16 Retrospect and Prospect

16.2 Social and Ethical Consequences

As the science and technology of AI matures, smart artifacts are being deployed at an accelerating rate. Their widespread deployment is having, and will have, profound ethical, psychological, social, economic, and legal consequences for human society and for our planet. Here we can only raise, and skim the surface of, some of these issues. Artificial autonomous agents are, in one sense, simply the next stage in the development of technology. In that sense, the normal concerns about the impact of technological development apply, but in another sense the new technologies represent a profound discontinuity.

Autonomous agents perceive, decide, and act on their own. This is a radical, qualitative change in technology and in our image of technology. This development raises the possibility that these agents could take unanticipated actions beyond human control. As with any disruptive technology, there will be substantial positive and negative consequences – many that will be difficult to judge and many that humans simply will not, or cannot, foresee.

As an example, autonomous vehicles are being developed and deployed. Thrun [2006] presents an optimistic view of autonomous vehicles. The positive impact of having intelligent cars and trucks will be enormous. There is the safety aspect of reducing the annual carnage on the roads; it is estimated that 1.2 million people are killed, and more than 50 million are injured, in traffic accidents each year worldwide. Vehicles could communicate and negotiate at intersections. Besides the consequent reduction in accidents, there could be up to three times the traffic throughput. The improvements in road usage efficiency come both from smarter intersection management and from platooning effects, whereby automated, communicating vehicles can safely follow each other very closely because they can communicate their intentions before acting and they react much quicker than people. This increase in road utilization has potential positive side effects. It not only decreases the capital and maintenance cost of highways, but has potential ecological savings of using highways so much more efficiently instead of paving over farmland. Elderly and disabled people would be able to get around on their own. People could dispatch their vehicles to the parking warehouse autonomously and then recall them later. Individual car ownership could become mostly obsolete. People could simply order up the most suitable vehicle for the trip. Automated warehouses could store vehicles more efficiently than using surface land for parking. Much of the current paved space in urban areas could be used for playgrounds, housing or even urban farms. The rigid distinction between private vehicles and public transit could dissolve.

On the other hand, experimental autonomous vehicles are seen by many as precursors to robot tanks, military cargo movers, and automated warfare. Although there may be, in some sense, significant benefits to robotic warfare, there are also very real dangers. In the past, these were only the nightmares of science fiction. Now, as automated warfare becomes a reality, we have to confront those dangers.

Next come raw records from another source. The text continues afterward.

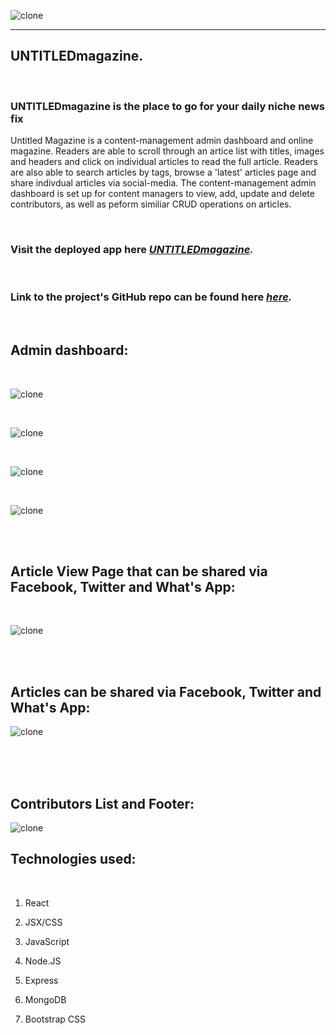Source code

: 
![clone](https://imgur.com/OYE8fVz.png)




_____________________________________________________________________________________


<!-- ![clone](https://imgur.com/2wai22O.png) -->


## UNTITLEDmagazine. 

<br>

### UNTITLEDmagazine is the place to go for your daily niche news fix
Untitled Magazine is a content-management admin dashboard and online magazine. Readers are able to scroll through an artice list with titles, images and headers and click on individual articles to read the full article. Readers are also able to search articles by tags, browse a 'latest' articles page and share indivdual articles via social-media. The content-management admin dashboard is set up for content managers to view, add, update and delete contributors, as well as peform similiar CRUD operations on articles.

<br>

### Visit the deployed app here <em><a href="https://untitled-magazine.herokuapp.com/">UNTITLEDmagazine</a>.</em> 

<br>

### Link to the project's GitHub repo can be found here <em><a href="https://github.com/tatyanakarlen/Untitled-Magazine">here</a>.</em>

<br>

## Admin dashboard:

<br>

![clone](https://imgur.com/gL3NI4k.png)


<br>


![clone](https://imgur.com/Adws0ge.png)

<br>


![clone](https://imgur.com/Xo9MfNR.png)

<br>

![clone](https://imgur.com/u2rqn6J.png)

<br>
<br>




## Article View Page that can be shared via Facebook, Twitter and What's App:

<br>

![clone](https://imgur.com/c9bLTKF.png)

<br>
<br>

## Articles can be shared via Facebook, Twitter and What's App:

![clone](https://imgur.com/HQMpzIw.png)





<br>
<br>
<br>

## Contributors List and Footer:
![clone](https://imgur.com/25rIMod.png)




## Technologies used:
<br>

1. React

2. JSX/CSS

3. JavaScript

4. Node.JS

5. Express

6. MongoDB

7. Bootstrap CSS

<br>
<br>
<br>
<br>

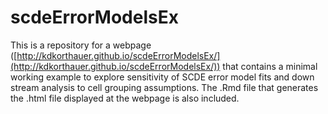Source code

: # scdeErrorModelsEx

This is a repository for a webpage ([http://kdkorthauer.github.io/scdeErrorModelsEx/](http://kdkorthauer.github.io/scdeErrorModelsEx/)) that contains a minimal working example to explore sensitivity of SCDE error model fits and down stream analysis to cell grouping assumptions. The .Rmd file that generates the .html file displayed at the webpage is also included.  
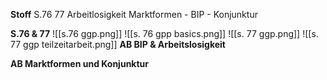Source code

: **Stoff**
S.76 77
Arbeitlosigkeit
Marktformen - BIP - Konjunktur

**S.76 & 77**
![[s.76 ggp.png]]
![[s. 76 gpp basics.png]]
![[s. 77 ggp.png]]
![[s. 77 ggp teilzeitarbeit.png]]
**AB BIP & Arbeitslosigkeit**


**AB Marktformen und Konjunktur**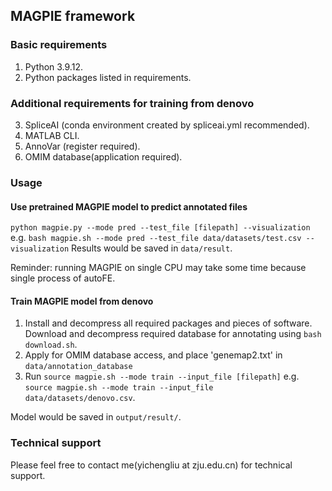 ## MAGPIE framework
### Basic requirements 
1. Python 3.9.12.
2. Python packages listed in requirements.

### Additional requirements for training from denovo
3. SpliceAI (conda environment created by spliceai.yml recommended).
4. MATLAB CLI.
5. AnnoVar (register required).
6. OMIM database(application required).
### Usage
#### Use pretrained MAGPIE model to predict annotated files
`python magpie.py --mode pred --test_file [filepath] --visualization` e.g. `bash magpie.sh --mode pred --test_file data/datasets/test.csv --visualization`
Results would be saved in `data/result`.

Reminder: running MAGPIE on single CPU may take some time because single process of autoFE.
#### Train MAGPIE model from denovo
1. Install and decompress all required packages and pieces of software. Download and decompress required database for annotating using `bash download.sh`.
2. Apply for OMIM database access, and place 'genemap2.txt' in `data/annotation_database`
3. Run `source magpie.sh --mode train --input_file [filepath]` e.g. `source magpie.sh --mode train --input_file data/datasets/denovo.csv`.

Model would be saved in `output/result/`.

### Technical support
Please feel free to contact me(yichengliu at zju.edu.cn) for technical support.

So there are two radically different, but not inconsistent, optimistic and pessimistic scenarios for the outcomes of the development of autonomous vehicles. This suggests the need for wise ethical consideration of their use. The stuff of science fiction is rapidly becoming science fact.

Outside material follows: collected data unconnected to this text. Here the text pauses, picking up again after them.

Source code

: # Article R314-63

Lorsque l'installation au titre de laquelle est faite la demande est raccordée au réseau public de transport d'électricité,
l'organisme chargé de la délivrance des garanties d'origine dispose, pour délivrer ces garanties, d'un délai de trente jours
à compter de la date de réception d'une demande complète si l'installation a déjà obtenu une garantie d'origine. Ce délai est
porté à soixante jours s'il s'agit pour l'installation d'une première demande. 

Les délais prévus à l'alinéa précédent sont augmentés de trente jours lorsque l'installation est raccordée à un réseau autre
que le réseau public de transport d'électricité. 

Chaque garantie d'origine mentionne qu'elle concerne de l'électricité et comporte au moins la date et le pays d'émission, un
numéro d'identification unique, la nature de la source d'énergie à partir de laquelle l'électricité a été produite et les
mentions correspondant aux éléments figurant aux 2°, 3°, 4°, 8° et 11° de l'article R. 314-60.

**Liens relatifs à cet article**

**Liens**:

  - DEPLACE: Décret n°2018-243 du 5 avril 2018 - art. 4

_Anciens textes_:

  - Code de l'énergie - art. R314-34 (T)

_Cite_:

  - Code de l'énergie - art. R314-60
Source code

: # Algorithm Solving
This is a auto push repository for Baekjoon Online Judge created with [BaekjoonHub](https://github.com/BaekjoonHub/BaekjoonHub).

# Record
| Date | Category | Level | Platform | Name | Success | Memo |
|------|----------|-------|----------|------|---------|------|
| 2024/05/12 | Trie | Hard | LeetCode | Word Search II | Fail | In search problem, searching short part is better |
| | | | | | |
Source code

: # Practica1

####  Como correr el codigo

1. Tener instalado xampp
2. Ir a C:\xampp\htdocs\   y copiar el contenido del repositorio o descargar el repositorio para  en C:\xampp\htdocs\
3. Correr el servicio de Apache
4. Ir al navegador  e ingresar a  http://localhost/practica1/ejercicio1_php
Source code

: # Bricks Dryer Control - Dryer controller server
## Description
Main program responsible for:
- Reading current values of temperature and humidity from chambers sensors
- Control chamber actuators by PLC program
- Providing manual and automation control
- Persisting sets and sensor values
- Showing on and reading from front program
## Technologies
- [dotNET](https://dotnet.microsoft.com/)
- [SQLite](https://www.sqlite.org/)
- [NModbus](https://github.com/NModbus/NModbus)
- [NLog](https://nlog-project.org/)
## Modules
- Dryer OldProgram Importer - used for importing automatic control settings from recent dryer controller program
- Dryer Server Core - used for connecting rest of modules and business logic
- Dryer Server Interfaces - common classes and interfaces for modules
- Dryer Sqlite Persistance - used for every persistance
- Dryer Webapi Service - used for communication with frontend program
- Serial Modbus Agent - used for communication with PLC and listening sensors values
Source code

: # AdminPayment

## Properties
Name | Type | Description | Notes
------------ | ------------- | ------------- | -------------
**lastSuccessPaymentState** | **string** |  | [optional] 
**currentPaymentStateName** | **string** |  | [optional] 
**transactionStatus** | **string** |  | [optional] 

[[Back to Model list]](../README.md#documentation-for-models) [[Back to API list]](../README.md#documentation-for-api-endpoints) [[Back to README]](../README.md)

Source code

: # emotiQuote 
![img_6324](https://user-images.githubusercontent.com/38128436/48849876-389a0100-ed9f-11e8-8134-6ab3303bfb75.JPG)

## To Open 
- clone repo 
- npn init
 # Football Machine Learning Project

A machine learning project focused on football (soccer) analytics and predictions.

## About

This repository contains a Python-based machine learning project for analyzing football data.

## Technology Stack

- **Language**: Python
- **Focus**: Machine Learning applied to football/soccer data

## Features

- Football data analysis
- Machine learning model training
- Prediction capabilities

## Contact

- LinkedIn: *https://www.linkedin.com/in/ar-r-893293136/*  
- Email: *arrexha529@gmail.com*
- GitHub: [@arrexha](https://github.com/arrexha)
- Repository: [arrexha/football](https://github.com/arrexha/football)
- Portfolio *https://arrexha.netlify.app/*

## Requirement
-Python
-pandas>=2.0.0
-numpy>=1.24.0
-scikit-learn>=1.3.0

AI is now mature, both as a science and, in its technologies and applications, as an engineering discipline. Many opportunities exist for AI to have a positive impact upon our planet’s environment. Computational sustainability is an emerging discipline studying how computational techniques, including AI, can be used to improve planetary sustainability in the ecological, economic and social realms. AI researchers and development engineers potentially have part of the skills required to address aspects of concerns of global warming, poverty, food production, arms control, health, education, the aging population, and demographic issues. They will have to work with domain experts, and be able to convince domain experts that the AI solutions are not just new snake oil. We can, as a simple example, provide access to tools for learning about AI, such as AIspace, so that people are empowered to understand and try AI techniques on their own problems, rather than relying upon opaque blackbox commercial systems. Games and competitions based upon AI systems can be very effective learning, teaching, and research environments, as shown by the success of RoboCup for robot soccer.

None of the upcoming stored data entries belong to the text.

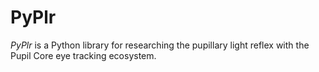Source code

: PyPlr
=====

*PyPlr* is a Python library for researching the pupillary light reflex with the Pupil Core eye tracking ecosystem. 

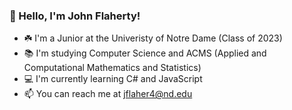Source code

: ### 👋 Hello, I'm John Flaherty!
- :shamrock: I'm a Junior at the Univeristy of Notre Dame (Class of 2023)
- :books: I'm studying Computer Science and ACMS (Applied and Computational Mathematics and Statistics)
- 💻 I'm currently learning C# and JavaScript
- 📫 You can reach me at jflaher4@nd.edu

<!--
**jflaher4/jflaher4** is a ✨ _special_ ✨ repository because its `README.md` (this file) appears on your GitHub profile.

Here are some ideas to get you started:

- 🔭 I’m currently working on ...
- 🌱 I’m currently learning ...
- 👯 I’m looking to collaborate on ...
- 🤔 I’m looking for help with ...
- 💬 Ask me about ...
- 📫 How to reach me: ...
- 😄 Pronouns: ...
- ⚡ Fun fact: ...
-->
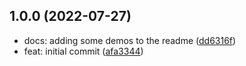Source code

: ## 1.0.0 (2022-07-27)

* docs: adding some demos to the readme ([dd6316f](https://github.com/readmeio/data-urls/commit/dd6316f))
* feat: initial commit ([afa3344](https://github.com/readmeio/data-urls/commit/afa3344))



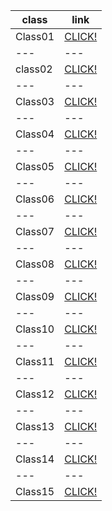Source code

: **class** |**link**
--- | --- 
Class01 | [CLICK!](https://alaaalmasri12.github.io/reading-notes/class-01)
--- | ---
class02 | [CLICK!](https://alaaalmasri12.github.io/reading-notes/class-02)
--- | --- 
Class03 | [CLICK!](https://alaaalmasri12.github.io/reading-notes/class-03)
--- | --- 
Class04 | [CLICK!](https://alaaalmasri12.github.io/reading-notes/class-04)
--- | --- 
Class05 | [CLICK!](https://alaaalmasri12.github.io/reading-notes/class-05)
--- | --- 
Class06 | [CLICK!](https://alaaalmasri12.github.io/reading-notes/class-06)
--- | --- 
Class07 | [CLICK!](https://alaaalmasri12.github.io/reading-notes/class-07)
--- | --- 
Class08 | [CLICK!](https://alaaalmasri12.github.io/reading-notes/class-08)
--- | --- 
Class09 | [CLICK!](https://alaaalmasri12.github.io/reading-notes/class-09)
--- | --- 
Class10 | [CLICK!](https://alaaalmasri12.github.io/reading-notes/class-10)
--- | --- 
Class11 | [CLICK!](https://alaaalmasri12.github.io/reading-notes/class-11)
--- | --- 
Class12 | [CLICK!](https://alaaalmasri12.github.io/reading-notes/class-12)
--- | --- 
Class13 | [CLICK!](https://alaaalmasri12.github.io/reading-notes/class-13)
--- | --- 
Class14 | [CLICK!](https://alaaalmasri12.github.io/reading-notes/class-14)
--- | --- 
Class15 | [CLICK!](https://alaaalmasri12.github.io/reading-notes/class-15)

We have already considered some of the environmental impacts of intelligent cars and smart traffic control. A combinatorial auction is an auction in which agents bid on packages, consisting of combinations of discrete items. This is difficult because preferences are usually not additive, but items are typically complements or substitutes. Work on combinatorial auctions, already applied to spectrum allocation (allocation of radio frequencies to companies for television or cell phones) and logistics (planning for transporting goods), could further be applied to support carbon markets, to optimize energy supply and demand, and to mitigate climate change. There is much work on smart energy controllers using distributed sensors and actuators which improve energy use in buildings. We could use qualitative modeling techniques for climate scenario modeling. The ideas behind constraint-based systems can be applied to analyze sustainable systems. A sustainable system is in balance with its environment, satisfying short-term and long-term constraints on the resources it consumes and the outputs it produces.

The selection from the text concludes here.